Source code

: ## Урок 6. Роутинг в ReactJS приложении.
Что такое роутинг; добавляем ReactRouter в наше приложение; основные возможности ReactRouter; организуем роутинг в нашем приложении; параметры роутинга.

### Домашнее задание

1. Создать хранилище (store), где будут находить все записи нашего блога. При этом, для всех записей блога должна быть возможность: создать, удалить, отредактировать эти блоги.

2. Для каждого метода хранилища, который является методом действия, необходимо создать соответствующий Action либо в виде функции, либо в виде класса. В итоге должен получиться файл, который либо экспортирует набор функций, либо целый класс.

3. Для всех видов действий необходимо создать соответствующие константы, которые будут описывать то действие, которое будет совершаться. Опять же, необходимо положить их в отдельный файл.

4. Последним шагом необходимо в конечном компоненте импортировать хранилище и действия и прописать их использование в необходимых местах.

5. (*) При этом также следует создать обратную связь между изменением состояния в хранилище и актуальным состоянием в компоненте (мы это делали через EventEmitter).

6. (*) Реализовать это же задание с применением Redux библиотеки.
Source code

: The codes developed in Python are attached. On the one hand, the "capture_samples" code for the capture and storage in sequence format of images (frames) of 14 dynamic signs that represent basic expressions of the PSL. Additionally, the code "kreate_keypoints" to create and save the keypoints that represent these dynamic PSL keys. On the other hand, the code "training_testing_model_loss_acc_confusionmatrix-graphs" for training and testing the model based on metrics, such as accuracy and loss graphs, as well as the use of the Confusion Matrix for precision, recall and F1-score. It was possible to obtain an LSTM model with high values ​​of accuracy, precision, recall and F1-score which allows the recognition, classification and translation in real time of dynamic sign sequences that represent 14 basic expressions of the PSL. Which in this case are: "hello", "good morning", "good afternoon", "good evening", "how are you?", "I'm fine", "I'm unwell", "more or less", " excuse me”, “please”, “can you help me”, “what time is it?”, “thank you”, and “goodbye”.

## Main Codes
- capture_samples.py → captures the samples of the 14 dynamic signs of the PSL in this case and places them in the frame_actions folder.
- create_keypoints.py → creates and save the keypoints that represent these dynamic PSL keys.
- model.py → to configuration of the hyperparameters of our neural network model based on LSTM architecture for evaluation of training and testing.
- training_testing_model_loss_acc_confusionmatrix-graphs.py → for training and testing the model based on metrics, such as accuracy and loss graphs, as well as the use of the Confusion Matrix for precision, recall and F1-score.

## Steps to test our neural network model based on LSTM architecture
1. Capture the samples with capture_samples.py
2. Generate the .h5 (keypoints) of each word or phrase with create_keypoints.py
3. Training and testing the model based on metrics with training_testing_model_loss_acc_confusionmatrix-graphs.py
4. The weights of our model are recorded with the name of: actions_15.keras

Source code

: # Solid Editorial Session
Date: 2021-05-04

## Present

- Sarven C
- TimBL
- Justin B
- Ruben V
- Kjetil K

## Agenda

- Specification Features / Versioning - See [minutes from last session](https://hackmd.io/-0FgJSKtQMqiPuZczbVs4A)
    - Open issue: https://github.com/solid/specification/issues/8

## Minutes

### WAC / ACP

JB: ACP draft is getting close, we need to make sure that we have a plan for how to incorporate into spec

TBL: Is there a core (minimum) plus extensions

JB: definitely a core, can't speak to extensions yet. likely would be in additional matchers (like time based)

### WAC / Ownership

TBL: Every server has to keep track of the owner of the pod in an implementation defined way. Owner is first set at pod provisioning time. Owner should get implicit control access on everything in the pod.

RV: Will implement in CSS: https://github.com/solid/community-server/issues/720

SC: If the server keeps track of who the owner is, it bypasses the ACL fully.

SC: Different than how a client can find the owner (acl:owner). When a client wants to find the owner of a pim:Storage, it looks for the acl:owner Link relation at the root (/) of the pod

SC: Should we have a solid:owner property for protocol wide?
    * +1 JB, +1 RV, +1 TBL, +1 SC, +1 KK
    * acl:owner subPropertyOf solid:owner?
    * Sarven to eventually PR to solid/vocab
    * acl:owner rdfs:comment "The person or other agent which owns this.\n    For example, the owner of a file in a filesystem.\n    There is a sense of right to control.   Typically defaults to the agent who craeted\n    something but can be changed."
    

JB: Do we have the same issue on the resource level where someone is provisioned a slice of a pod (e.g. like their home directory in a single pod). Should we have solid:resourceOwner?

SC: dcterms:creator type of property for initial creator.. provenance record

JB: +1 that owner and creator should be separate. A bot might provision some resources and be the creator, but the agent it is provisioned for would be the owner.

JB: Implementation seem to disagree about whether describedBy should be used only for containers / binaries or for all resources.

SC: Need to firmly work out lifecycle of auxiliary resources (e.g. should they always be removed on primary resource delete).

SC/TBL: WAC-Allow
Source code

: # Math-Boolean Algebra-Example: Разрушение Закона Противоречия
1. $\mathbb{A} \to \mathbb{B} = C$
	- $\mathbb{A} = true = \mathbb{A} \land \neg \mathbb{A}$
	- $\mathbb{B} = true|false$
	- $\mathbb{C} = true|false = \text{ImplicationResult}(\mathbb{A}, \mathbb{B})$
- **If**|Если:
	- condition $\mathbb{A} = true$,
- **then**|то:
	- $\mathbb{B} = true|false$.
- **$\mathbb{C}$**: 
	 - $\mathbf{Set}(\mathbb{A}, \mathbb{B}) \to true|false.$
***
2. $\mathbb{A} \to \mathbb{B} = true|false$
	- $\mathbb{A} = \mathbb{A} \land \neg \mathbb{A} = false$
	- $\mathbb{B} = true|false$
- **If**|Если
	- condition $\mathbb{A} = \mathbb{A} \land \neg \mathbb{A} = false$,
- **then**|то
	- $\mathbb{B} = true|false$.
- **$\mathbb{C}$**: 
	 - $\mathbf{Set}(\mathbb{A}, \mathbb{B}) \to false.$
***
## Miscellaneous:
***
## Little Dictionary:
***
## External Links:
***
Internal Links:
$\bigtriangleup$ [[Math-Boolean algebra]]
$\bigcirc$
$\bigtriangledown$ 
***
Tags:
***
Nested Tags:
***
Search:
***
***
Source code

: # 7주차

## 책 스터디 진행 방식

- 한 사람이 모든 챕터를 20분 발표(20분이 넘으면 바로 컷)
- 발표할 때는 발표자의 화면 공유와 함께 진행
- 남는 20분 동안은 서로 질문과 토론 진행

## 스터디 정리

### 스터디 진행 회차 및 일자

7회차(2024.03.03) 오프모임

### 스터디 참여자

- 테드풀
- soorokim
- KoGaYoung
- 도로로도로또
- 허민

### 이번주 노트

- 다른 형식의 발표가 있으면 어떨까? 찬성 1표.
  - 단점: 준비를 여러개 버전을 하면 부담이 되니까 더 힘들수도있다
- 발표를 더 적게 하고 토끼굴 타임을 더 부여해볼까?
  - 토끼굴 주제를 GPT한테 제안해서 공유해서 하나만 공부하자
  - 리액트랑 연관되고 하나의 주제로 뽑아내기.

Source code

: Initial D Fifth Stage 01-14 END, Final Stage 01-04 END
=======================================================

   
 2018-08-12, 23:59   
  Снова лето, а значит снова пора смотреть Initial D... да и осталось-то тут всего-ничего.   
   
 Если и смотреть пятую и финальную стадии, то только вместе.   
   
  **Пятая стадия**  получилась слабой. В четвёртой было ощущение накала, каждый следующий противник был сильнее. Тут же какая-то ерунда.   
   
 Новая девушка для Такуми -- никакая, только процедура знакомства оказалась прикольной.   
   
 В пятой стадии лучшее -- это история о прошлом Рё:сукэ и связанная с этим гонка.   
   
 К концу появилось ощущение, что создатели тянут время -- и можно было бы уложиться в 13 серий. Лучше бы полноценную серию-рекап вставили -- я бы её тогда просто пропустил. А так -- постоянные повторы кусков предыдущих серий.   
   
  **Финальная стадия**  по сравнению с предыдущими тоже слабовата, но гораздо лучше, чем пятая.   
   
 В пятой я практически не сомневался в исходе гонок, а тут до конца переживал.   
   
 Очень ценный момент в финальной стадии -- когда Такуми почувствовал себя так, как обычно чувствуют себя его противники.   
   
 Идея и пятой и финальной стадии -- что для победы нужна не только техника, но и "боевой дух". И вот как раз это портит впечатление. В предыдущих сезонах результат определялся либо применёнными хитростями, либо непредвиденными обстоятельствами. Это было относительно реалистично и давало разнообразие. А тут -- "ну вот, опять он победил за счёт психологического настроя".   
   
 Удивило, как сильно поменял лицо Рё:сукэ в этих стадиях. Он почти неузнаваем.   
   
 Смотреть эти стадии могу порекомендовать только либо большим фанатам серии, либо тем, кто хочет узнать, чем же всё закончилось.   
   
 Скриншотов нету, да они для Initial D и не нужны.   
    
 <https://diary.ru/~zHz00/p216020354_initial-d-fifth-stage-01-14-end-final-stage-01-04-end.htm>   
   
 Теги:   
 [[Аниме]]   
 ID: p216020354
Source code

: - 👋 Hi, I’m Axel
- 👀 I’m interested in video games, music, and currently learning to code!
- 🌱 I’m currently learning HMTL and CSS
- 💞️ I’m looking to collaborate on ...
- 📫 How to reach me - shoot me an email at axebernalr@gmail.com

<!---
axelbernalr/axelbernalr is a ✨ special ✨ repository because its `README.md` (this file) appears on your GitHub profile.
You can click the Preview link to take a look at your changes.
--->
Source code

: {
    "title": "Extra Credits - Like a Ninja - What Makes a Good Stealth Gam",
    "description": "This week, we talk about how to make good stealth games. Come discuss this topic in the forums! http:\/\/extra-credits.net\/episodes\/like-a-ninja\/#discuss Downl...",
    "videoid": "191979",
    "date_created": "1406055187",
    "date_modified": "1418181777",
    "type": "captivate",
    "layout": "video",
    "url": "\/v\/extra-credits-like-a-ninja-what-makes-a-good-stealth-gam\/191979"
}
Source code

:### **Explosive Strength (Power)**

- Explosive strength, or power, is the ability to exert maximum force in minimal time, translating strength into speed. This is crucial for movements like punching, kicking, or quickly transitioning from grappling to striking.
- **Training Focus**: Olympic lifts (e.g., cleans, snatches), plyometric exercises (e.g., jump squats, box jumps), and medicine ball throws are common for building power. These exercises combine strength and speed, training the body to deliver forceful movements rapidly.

_What you need to do:_ Please give an exact copy of the entries above, from the line with "SC: dcterms:creator type" down to the line with "### 스터디 진행 회차 및 일자", inclusive, and nothing else.

_Output for this task:_
SC: dcterms:creator type of property for initial creator.. provenance record

JB: +1 that owner and creator should be separate. A bot might provision some resources and be the creator, but the agent it is provisioned for would be the owner.

JB: Implementation seem to disagree about whether describedBy should be used only for containers / binaries or for all resources.

SC: Need to firmly work out lifecycle of auxiliary resources (e.g. should they always be removed on primary resource delete).

SC/TBL: WAC-Allow
Source code

: # Math-Boolean Algebra-Example: Разрушение Закона Противоречия
1. $\mathbb{A} \to \mathbb{B} = C$
	- $\mathbb{A} = true = \mathbb{A} \land \neg \mathbb{A}$
	- $\mathbb{B} = true|false$
	- $\mathbb{C} = true|false = \text{ImplicationResult}(\mathbb{A}, \mathbb{B})$
- **If**|Если:
	- condition $\mathbb{A} = true$,
- **then**|то:
	- $\mathbb{B} = true|false$.
- **$\mathbb{C}$**: 
	 - $\mathbf{Set}(\mathbb{A}, \mathbb{B}) \to true|false.$
***
2. $\mathbb{A} \to \mathbb{B} = true|false$
	- $\mathbb{A} = \mathbb{A} \land \neg \mathbb{A} = false$
	- $\mathbb{B} = true|false$
- **If**|Если
	- condition $\mathbb{A} = \mathbb{A} \land \neg \mathbb{A} = false$,
- **then**|то
	- $\mathbb{B} = true|false$.
- **$\mathbb{C}$**: 
	 - $\mathbf{Set}(\mathbb{A}, \mathbb{B}) \to false.$
***
## Miscellaneous:
***
## Little Dictionary:
***
## External Links:
***
Internal Links:
$\bigtriangleup$ [[Math-Boolean algebra]]
$\bigcirc$
$\bigtriangledown$ 
***
Tags:
***
Nested Tags:
***
Search:
***
***
Source code

: # 7주차

## 책 스터디 진행 방식

- 한 사람이 모든 챕터를 20분 발표(20분이 넘으면 바로 컷)
- 발표할 때는 발표자의 화면 공유와 함께 진행
- 남는 20분 동안은 서로 질문과 토론 진행

## 스터디 정리

### 스터디 진행 회차 및 일자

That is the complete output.